DATA SHOWN
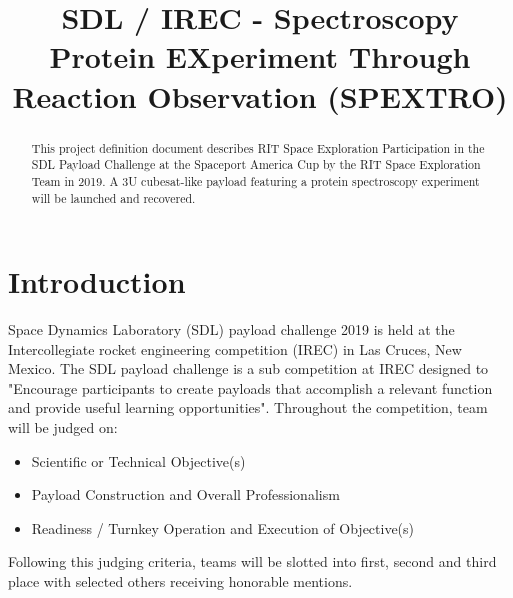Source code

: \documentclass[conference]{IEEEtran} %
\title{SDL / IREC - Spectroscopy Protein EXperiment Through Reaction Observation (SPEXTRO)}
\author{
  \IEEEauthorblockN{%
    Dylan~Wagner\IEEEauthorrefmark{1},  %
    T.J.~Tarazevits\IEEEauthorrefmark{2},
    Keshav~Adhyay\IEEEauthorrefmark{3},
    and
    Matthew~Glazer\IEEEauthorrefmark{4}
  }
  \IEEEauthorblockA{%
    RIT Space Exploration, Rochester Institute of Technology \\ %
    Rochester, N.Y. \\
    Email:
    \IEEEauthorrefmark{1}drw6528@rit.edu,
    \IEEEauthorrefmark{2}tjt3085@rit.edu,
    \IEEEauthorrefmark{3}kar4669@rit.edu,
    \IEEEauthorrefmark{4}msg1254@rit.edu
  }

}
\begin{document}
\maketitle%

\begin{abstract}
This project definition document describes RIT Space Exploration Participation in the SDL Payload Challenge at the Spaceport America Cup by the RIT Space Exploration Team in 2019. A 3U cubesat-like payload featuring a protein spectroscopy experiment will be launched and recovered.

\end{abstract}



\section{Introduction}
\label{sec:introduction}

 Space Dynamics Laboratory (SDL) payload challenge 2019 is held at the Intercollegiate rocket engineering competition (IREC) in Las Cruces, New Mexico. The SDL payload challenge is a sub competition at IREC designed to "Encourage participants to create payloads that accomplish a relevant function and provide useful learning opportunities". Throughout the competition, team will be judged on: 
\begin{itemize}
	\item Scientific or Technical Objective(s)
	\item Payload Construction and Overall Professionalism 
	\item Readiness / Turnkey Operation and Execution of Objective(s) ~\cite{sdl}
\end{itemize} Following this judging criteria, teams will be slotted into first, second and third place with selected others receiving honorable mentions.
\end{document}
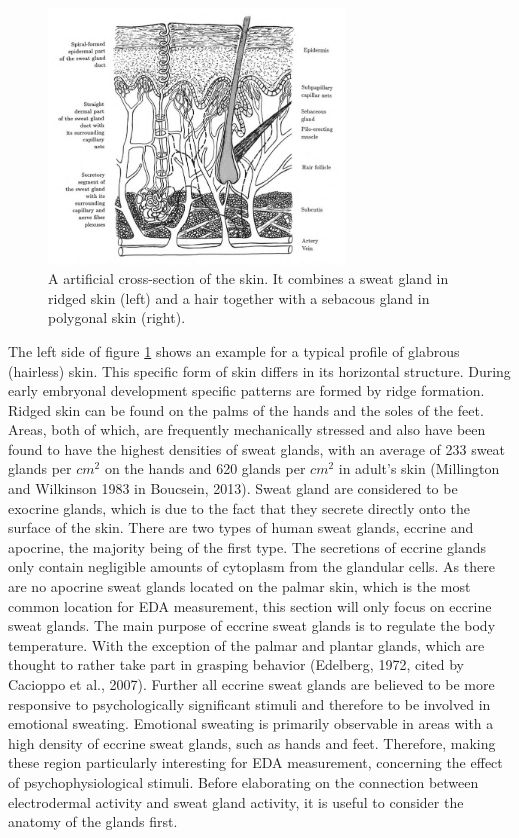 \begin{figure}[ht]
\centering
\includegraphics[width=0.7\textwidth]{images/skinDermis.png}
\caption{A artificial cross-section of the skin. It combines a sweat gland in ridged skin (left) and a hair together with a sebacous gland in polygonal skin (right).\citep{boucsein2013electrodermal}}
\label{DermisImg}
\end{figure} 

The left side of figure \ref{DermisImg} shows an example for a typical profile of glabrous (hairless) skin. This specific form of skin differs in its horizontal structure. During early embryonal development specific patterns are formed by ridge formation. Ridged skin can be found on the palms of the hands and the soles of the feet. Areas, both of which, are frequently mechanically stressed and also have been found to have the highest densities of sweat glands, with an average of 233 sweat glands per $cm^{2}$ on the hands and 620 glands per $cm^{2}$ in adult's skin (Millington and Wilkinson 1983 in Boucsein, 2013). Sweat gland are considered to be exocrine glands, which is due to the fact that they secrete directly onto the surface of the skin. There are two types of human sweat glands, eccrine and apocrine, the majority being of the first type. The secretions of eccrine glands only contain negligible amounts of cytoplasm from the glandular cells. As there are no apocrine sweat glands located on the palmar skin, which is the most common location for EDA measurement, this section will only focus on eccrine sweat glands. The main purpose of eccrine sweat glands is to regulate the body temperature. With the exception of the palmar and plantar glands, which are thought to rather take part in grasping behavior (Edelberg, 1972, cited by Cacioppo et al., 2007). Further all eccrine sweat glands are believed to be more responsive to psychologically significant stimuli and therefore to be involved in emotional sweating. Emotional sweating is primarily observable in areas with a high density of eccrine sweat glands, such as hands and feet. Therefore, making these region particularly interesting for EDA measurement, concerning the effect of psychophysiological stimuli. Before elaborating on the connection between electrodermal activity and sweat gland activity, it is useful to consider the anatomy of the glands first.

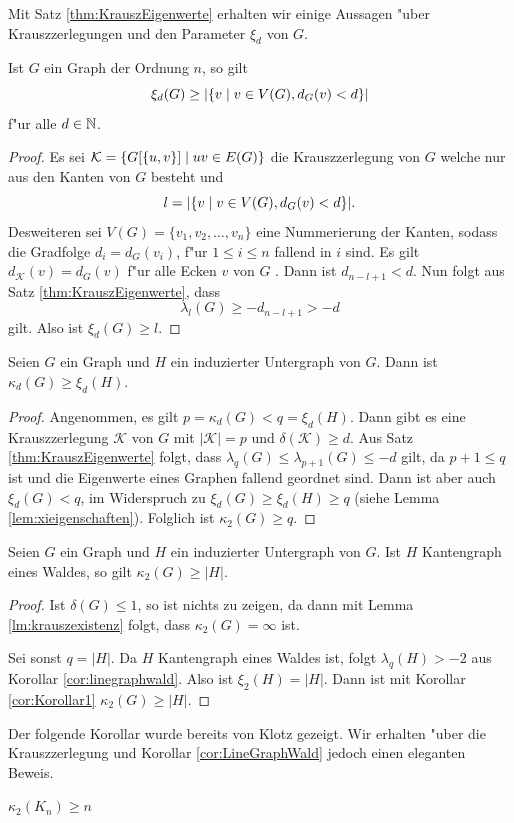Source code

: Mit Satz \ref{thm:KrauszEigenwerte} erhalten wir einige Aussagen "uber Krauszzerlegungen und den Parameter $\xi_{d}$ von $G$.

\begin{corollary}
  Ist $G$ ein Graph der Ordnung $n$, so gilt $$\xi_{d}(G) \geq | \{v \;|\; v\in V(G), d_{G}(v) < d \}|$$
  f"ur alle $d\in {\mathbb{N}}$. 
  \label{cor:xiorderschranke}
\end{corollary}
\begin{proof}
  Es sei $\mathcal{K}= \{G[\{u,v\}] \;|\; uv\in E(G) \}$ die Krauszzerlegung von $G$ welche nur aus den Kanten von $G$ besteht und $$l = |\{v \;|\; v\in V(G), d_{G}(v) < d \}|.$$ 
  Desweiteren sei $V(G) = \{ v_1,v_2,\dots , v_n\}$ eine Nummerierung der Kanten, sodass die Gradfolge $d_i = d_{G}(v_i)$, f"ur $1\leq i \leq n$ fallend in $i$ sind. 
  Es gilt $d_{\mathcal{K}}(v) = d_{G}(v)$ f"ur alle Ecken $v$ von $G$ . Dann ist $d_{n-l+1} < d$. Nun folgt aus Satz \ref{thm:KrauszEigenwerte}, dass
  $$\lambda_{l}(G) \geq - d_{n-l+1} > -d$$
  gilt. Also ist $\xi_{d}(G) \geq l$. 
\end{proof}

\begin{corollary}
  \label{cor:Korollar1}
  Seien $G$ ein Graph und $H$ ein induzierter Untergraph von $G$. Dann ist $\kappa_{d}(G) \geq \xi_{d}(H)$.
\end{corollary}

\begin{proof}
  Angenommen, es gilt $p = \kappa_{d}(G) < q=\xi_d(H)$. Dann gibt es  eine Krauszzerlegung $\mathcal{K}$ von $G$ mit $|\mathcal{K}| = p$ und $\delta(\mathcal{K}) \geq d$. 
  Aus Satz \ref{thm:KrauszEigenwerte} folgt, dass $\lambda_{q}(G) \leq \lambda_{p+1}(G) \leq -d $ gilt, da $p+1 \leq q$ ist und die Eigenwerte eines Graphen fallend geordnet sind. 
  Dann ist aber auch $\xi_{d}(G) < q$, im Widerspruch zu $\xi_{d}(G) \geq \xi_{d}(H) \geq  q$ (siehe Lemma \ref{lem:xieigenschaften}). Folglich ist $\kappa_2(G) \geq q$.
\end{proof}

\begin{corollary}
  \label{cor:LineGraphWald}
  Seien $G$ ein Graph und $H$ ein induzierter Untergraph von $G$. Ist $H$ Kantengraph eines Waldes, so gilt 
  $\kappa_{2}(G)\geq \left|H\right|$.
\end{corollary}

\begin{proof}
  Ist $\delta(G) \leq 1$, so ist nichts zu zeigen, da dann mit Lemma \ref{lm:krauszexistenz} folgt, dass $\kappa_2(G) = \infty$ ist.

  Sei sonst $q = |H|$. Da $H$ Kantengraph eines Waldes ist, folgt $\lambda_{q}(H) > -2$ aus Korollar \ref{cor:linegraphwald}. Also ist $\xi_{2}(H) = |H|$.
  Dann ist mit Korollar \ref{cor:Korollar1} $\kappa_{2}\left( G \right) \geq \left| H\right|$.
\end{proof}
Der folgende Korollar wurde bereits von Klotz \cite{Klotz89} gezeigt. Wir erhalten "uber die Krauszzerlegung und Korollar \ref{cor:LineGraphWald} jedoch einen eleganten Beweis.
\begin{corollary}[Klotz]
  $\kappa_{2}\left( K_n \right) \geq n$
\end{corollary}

---

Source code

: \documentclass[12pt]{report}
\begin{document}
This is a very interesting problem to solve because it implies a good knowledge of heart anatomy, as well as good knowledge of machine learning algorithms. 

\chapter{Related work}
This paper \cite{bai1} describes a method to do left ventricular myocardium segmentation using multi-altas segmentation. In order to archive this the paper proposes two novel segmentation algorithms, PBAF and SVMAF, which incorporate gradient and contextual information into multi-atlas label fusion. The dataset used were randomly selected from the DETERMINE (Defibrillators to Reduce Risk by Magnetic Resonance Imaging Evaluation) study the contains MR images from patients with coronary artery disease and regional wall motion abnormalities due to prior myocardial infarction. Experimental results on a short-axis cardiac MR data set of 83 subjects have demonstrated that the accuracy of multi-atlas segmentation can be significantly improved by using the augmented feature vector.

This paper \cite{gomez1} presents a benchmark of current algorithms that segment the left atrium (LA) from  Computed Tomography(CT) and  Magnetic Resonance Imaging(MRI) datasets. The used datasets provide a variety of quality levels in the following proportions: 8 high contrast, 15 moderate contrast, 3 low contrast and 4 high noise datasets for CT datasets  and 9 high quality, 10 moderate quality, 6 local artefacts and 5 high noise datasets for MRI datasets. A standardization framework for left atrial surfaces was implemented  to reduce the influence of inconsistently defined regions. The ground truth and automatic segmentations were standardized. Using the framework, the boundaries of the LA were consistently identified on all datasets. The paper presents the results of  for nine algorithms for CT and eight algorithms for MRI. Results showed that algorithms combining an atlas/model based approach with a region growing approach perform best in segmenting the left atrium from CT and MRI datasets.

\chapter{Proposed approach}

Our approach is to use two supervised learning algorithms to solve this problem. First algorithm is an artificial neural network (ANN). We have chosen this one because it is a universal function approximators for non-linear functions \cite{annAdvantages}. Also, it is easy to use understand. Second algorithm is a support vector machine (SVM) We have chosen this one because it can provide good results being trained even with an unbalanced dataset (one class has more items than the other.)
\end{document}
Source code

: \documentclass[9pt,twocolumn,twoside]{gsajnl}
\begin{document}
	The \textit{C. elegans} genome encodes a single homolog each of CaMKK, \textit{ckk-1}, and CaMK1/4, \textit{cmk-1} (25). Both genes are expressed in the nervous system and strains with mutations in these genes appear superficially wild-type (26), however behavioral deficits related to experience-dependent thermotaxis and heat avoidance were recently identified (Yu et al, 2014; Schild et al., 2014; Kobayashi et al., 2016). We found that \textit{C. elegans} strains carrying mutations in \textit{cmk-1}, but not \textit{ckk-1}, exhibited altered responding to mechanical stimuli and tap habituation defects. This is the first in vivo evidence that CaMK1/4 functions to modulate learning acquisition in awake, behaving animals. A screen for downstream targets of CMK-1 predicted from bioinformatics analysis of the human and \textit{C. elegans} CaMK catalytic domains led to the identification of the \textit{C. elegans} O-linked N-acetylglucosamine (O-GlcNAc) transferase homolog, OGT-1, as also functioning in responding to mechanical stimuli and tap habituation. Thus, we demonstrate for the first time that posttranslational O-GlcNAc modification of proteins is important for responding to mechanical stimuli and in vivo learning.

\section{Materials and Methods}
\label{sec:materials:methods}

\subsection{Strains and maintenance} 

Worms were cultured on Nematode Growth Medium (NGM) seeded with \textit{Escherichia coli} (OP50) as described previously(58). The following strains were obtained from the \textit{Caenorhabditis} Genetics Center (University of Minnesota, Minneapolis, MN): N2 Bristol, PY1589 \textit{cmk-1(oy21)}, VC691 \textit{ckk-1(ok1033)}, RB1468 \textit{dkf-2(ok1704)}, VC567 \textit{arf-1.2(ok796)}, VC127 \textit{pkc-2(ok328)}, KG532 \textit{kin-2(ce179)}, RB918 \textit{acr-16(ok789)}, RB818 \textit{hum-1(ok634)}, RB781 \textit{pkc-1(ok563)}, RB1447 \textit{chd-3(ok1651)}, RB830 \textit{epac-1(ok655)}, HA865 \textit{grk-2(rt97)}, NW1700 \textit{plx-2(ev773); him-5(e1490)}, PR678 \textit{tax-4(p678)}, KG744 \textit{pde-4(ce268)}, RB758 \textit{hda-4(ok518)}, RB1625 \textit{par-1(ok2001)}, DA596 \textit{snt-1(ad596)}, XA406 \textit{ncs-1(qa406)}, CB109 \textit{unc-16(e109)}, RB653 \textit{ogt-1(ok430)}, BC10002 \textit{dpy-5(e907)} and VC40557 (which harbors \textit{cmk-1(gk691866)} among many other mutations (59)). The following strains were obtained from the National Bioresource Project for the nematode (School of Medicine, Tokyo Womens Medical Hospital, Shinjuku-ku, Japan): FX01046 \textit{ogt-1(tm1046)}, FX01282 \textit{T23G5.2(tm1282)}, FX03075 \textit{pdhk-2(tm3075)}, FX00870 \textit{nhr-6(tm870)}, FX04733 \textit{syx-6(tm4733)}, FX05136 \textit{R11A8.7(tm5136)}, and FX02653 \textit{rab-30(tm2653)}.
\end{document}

WHAT THE TASK ASKS
In the entries above, count every line containing the word "uber". Write only the total.

EXPECTED ANSWER
2